DESCRIPTION OF THE TASK >>
Count every line below that holds "backward". The answer is the number alone.

INFORMATION PROVIDED >>
=== Begin Enclosure ===

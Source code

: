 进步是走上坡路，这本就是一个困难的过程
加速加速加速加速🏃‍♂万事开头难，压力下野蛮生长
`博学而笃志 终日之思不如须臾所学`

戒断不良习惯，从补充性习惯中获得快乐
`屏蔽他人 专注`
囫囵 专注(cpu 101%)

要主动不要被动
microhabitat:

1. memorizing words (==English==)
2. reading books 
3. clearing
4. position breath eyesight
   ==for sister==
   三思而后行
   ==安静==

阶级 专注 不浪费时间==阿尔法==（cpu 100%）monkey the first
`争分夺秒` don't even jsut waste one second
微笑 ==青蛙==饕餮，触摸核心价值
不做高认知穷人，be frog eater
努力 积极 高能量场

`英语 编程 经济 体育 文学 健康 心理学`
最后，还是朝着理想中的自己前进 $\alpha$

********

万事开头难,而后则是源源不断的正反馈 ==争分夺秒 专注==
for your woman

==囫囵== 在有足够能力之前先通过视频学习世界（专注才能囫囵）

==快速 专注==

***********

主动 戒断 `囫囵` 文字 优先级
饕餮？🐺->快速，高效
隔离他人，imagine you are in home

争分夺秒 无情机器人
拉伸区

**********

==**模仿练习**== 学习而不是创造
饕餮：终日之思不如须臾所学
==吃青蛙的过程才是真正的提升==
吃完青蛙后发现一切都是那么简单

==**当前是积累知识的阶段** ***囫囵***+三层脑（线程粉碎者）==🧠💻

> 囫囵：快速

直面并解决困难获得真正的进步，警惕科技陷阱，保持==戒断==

=== End Enclosure ===
=== Begin Enclosure ===

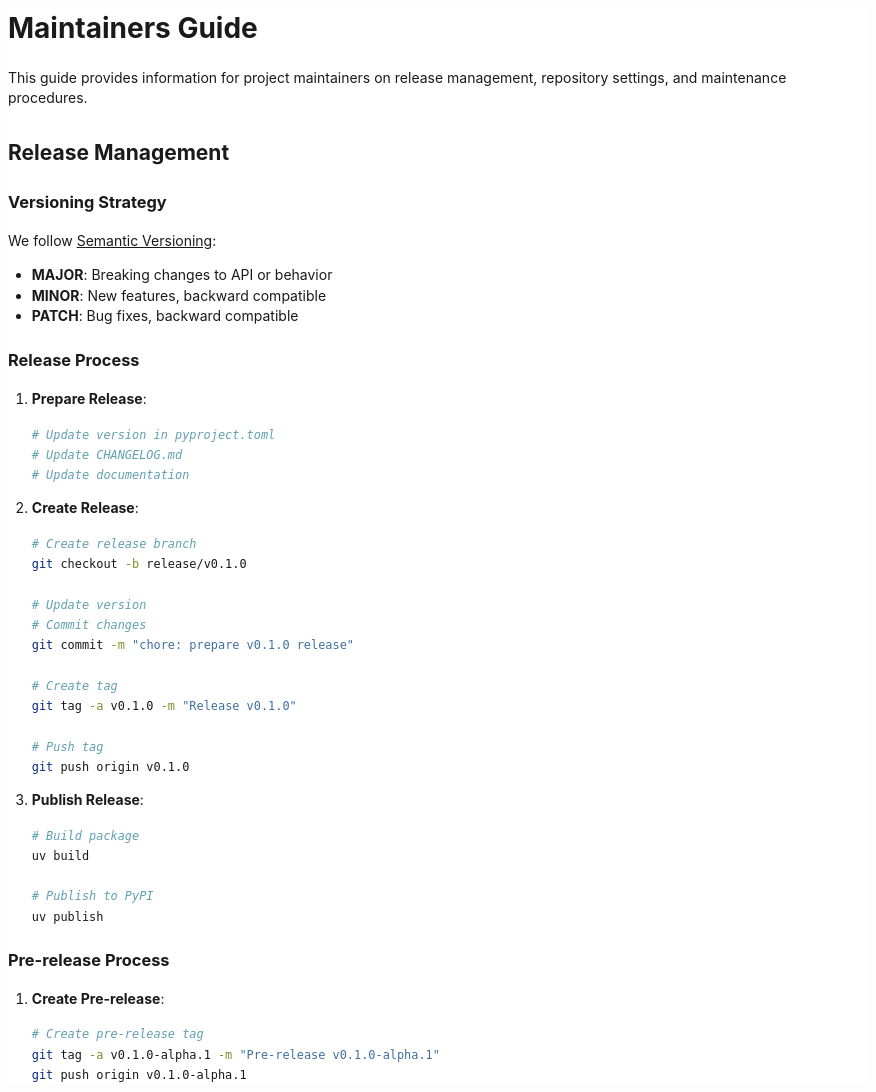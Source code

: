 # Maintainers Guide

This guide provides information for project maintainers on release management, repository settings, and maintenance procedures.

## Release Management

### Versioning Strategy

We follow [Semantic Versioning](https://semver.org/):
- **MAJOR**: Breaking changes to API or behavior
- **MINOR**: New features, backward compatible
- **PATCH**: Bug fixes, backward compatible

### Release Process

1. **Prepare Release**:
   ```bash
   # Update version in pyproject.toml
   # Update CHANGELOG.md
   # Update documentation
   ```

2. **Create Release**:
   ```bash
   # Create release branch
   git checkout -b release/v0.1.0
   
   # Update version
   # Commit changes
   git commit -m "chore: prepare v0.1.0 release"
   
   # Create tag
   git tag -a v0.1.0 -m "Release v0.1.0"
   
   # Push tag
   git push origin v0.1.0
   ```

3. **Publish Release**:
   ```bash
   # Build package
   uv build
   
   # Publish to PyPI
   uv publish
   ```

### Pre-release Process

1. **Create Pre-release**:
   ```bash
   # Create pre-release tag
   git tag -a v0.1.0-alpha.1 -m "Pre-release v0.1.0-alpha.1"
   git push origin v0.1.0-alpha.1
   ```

=== End Enclosure ===

TASK RESPONSE >>
2